Primero fue Saúl y luego David, el que al final realizaría el sueño de un Israel unificado en un sólo reino, tras vencer a los filisteos definitivamente.
Pero el Reino que unificaba a las tribus del Norte y las del Sur, duraría tan solo 70 años. Tras el reinado de Salomón, el hijo de David, el reino se dividiría en dos mitades en el año 930 antes de Cristo. En el Norte, teniendo como capital a Samaría (donde estaba el pozo de Jacob, y donde Jesús habló con la mujer samaritana) se unieron 10 tribus, con Efraím al frente como la más numerosa.
En el Sur, con la tribu de Judá (a la que pertenecía David y el propio Jesús) y la de Simeón, poco numerosa, se constituyó el Reino de Judá con capital en Jerusalén, y como Rey se constituyó Jeroboam, que había sido capataz de obras de Salomón, y fundador del sindicato de trabajadores del Templo, que tras la muerte de Salomón, fue la base de la resistencia contra el Rey de Judá (una especie de PIT CNT de la época).

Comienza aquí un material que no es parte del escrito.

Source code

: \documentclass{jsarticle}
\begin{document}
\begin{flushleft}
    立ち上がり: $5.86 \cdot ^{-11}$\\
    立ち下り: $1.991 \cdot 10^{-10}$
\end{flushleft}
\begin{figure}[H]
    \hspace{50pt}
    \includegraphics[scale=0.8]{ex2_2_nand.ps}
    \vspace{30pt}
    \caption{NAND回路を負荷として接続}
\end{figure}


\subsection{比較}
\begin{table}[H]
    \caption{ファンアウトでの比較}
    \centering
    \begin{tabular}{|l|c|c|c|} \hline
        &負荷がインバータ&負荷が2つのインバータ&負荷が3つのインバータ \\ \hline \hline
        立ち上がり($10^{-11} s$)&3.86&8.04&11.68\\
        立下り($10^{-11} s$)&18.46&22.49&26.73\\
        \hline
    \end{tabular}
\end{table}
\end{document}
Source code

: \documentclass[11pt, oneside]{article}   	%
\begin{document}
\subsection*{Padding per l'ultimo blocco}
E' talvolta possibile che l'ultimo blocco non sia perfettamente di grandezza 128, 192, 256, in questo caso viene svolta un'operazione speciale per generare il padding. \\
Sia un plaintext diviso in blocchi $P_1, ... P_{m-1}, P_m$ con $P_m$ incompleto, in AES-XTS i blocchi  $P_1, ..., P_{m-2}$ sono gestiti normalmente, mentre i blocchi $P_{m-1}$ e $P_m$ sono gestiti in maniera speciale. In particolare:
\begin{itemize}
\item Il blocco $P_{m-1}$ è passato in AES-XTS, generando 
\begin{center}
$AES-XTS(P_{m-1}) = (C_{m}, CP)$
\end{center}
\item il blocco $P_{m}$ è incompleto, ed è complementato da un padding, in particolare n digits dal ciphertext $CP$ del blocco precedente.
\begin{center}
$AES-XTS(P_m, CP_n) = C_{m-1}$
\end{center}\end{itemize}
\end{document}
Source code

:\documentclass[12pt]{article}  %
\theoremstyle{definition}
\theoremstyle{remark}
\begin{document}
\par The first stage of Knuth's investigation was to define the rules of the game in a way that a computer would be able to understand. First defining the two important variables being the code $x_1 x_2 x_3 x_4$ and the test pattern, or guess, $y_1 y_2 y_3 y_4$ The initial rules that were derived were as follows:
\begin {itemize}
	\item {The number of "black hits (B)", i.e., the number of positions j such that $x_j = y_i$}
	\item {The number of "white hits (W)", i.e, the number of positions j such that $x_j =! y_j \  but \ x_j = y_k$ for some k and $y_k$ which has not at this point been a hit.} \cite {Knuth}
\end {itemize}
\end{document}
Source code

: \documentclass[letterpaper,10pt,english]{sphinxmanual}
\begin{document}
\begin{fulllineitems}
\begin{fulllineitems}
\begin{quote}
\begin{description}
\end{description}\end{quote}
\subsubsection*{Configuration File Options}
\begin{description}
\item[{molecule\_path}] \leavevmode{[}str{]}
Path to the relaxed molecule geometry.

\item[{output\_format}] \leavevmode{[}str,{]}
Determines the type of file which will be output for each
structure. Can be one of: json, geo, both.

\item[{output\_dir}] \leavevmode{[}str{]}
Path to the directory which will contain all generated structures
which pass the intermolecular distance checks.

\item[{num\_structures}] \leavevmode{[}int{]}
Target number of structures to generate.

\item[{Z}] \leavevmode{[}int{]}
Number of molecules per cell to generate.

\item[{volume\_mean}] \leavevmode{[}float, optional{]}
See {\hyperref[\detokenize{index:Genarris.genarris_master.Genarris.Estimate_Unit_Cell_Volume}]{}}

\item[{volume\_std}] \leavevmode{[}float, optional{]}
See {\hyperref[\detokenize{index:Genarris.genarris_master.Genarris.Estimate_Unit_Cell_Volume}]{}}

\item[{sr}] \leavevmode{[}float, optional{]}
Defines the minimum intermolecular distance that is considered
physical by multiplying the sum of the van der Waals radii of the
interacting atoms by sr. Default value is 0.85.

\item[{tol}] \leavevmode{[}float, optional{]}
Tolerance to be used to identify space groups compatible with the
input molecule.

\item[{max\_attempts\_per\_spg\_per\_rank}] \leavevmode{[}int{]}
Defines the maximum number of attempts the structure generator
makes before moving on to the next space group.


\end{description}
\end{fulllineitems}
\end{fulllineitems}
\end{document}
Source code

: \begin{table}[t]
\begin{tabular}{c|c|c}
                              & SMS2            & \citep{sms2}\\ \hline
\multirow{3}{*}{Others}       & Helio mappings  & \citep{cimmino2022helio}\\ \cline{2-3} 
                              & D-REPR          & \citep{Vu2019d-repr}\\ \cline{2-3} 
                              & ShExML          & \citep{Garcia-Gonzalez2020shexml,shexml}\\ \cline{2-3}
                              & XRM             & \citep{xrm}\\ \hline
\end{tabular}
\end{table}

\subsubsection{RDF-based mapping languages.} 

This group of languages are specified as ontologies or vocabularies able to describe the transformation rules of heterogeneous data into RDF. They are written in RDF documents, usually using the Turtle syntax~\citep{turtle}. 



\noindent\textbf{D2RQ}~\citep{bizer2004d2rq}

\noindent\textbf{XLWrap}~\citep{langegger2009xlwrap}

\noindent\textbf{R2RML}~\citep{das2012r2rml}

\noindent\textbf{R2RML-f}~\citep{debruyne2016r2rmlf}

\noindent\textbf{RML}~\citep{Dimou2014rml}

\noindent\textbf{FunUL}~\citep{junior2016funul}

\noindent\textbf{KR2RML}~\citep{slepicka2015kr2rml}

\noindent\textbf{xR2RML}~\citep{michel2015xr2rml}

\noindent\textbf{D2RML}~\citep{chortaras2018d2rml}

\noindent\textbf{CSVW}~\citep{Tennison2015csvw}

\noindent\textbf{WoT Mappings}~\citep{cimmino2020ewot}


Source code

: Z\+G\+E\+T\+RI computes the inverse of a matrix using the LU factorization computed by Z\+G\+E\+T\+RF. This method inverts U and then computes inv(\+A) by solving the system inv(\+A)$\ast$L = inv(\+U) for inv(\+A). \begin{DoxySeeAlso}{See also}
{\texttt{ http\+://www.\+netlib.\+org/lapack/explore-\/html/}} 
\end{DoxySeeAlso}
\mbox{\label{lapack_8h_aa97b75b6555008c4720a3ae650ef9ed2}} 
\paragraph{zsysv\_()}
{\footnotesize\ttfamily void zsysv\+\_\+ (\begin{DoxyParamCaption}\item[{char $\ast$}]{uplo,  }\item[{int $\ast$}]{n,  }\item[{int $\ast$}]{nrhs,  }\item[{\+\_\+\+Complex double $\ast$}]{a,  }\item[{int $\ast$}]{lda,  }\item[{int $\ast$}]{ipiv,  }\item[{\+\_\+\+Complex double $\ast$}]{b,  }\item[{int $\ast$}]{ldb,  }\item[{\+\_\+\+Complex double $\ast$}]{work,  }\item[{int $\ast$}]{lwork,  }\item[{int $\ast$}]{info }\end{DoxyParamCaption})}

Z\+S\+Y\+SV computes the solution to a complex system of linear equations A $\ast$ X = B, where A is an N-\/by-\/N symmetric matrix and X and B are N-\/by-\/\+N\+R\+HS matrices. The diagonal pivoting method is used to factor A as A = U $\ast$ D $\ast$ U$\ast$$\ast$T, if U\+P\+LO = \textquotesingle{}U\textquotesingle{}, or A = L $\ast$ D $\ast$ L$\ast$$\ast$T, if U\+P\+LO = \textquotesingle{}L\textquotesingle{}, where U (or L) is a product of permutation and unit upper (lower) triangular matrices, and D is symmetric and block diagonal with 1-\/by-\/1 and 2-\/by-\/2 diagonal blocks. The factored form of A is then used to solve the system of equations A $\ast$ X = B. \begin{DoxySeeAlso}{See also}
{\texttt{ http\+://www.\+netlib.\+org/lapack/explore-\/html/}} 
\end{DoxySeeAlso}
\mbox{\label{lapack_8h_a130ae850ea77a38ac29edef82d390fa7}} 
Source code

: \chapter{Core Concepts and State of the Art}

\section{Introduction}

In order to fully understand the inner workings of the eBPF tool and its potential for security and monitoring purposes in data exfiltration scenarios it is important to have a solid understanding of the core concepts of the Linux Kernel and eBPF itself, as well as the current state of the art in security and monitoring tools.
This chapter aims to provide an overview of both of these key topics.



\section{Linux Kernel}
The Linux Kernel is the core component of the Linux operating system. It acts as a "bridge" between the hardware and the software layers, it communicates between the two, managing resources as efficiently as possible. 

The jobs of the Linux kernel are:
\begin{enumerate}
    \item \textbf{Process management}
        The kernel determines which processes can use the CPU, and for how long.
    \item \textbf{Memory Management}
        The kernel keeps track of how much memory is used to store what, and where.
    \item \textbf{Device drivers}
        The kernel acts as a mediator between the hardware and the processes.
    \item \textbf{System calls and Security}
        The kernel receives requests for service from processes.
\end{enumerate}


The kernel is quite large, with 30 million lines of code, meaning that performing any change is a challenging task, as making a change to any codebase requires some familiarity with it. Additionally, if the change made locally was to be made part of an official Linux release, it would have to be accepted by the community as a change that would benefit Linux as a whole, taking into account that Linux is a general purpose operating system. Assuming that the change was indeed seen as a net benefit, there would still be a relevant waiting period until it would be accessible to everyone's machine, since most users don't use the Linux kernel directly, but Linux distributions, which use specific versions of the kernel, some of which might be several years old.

Los dos reinos hermanos no se llevaban muy bien. Más tarde en el año 747 antes de Cristo, el rey Asirio Salmanasar III, logra conquistar el Reino de Israel del Norte e invade Samaría. Luego depone de su trono al Rey de Israel, y se lleva cautivos a una cantidad de israelitas, sobre todo a los más inteligentes, que podrían intentar rebelarse contra el Imperio Asirio. Pero deja algunas familias de trabajadores y campesinos, para que trabajen la tierra. El Reino del Sur, sin embargo, no fue conquistado por los asirios.
De la mezcla de estos campesinos israelitas y de los colonos asirios que venían, surgirá un pueblo mestizo: los samaritanos.
Judá será conquistado por el Rey Nabucodonosor, del Imperio de Babilonia, que había resultado vencedor del antiguo Imperio Asirio en el año 587 antes de Cristo.
Los samaritanos sin embargo seguían considerándose israelitas y tenían también entre sus tesoros los libros de la Ley de Dios de Moisés, y veneraban la memoria de Abraham, Isaac y Jacob.
Cuando los judíos, liberados por el Rey Ciro -el persa- vuelven a su tierra en el año 538 antes de Cristo, ellos se ofrecen a ayudarlos a reconstruir Jerusalén y el Templo pero los judíos les rechazan, y pelean contra ellos. (Cfr. Esdras Cap.4).
De ahí surgiría una tremenda enemistad entre ambos pueblos, comparable a la que hay hoy entre palestinos y judíos.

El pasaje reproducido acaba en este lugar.